### HOW TO COMPLETE THIS TASK
Please tell how many of the lines below contain "routing", using only a number.

[EXTRACTED DATA — start]

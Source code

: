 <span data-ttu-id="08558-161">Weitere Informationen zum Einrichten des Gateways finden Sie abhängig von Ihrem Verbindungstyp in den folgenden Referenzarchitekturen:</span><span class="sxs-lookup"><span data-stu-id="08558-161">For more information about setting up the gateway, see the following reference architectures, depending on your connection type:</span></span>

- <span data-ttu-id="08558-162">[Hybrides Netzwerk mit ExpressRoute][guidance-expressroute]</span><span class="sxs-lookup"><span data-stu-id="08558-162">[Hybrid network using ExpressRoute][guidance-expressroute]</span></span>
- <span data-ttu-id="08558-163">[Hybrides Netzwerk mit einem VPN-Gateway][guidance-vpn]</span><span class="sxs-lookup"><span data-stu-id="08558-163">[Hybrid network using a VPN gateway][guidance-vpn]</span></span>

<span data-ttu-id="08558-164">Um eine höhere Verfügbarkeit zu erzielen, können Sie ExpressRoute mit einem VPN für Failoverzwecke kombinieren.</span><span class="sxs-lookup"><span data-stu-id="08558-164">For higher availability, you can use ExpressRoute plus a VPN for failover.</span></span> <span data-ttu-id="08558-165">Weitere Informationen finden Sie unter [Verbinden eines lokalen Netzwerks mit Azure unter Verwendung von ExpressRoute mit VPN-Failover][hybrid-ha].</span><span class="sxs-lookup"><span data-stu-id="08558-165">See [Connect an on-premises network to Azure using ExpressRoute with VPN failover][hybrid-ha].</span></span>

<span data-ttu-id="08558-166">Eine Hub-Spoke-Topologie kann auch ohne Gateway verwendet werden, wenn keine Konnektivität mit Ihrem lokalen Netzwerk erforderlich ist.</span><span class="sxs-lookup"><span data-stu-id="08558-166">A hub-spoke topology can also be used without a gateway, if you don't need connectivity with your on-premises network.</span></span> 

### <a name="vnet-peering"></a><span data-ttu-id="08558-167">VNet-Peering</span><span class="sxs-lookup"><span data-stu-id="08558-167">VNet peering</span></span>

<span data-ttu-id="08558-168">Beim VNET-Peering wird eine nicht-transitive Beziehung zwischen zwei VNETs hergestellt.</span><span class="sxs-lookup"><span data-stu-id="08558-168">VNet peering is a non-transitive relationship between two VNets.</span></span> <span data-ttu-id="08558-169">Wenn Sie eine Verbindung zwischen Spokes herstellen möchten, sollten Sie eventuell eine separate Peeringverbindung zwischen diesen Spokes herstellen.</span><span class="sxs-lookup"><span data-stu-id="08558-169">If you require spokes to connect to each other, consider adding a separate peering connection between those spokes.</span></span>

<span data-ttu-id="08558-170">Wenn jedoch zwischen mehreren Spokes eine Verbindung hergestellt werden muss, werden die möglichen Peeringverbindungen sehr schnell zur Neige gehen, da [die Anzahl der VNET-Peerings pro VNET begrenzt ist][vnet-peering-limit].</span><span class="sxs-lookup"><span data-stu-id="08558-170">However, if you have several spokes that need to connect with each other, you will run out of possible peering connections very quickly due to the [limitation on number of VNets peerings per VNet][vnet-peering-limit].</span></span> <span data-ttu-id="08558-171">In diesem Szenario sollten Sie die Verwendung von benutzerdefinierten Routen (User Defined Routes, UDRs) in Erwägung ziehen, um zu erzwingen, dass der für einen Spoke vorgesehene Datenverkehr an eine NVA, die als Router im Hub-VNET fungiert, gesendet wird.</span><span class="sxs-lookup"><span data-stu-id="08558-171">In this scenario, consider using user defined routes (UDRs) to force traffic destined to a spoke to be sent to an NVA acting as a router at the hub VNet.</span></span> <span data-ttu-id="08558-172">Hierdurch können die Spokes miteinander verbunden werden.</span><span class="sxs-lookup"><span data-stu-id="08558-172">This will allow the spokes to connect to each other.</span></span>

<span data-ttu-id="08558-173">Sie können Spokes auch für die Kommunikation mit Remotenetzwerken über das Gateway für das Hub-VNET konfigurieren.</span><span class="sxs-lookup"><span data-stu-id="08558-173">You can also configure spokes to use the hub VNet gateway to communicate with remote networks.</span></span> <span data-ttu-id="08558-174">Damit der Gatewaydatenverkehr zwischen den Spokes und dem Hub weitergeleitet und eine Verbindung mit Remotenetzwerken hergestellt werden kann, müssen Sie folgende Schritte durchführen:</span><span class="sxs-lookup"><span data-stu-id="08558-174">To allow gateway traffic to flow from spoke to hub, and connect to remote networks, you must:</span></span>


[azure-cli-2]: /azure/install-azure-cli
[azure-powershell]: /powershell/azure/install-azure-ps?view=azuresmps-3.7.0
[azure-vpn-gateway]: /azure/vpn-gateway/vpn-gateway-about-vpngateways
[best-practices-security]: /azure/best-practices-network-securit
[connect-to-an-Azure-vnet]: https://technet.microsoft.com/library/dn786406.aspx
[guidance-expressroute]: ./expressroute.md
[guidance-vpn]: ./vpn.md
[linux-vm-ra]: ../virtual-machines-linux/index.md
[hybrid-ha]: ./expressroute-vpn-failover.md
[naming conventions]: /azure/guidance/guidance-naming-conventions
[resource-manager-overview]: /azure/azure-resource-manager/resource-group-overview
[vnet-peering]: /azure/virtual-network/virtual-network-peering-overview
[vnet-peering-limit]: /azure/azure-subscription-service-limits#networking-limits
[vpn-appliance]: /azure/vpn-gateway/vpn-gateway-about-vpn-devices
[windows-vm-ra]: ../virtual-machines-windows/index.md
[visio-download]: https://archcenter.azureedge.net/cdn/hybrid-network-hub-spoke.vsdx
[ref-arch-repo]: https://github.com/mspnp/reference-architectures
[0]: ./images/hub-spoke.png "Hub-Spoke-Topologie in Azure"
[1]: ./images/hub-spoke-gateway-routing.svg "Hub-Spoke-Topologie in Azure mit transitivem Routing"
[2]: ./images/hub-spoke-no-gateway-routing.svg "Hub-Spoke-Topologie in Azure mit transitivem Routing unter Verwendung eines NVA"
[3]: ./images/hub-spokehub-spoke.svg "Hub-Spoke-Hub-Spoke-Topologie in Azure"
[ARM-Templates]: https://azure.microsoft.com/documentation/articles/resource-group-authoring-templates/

[EXTRACTED DATA — finish]

### WRITTEN SOLUTION
2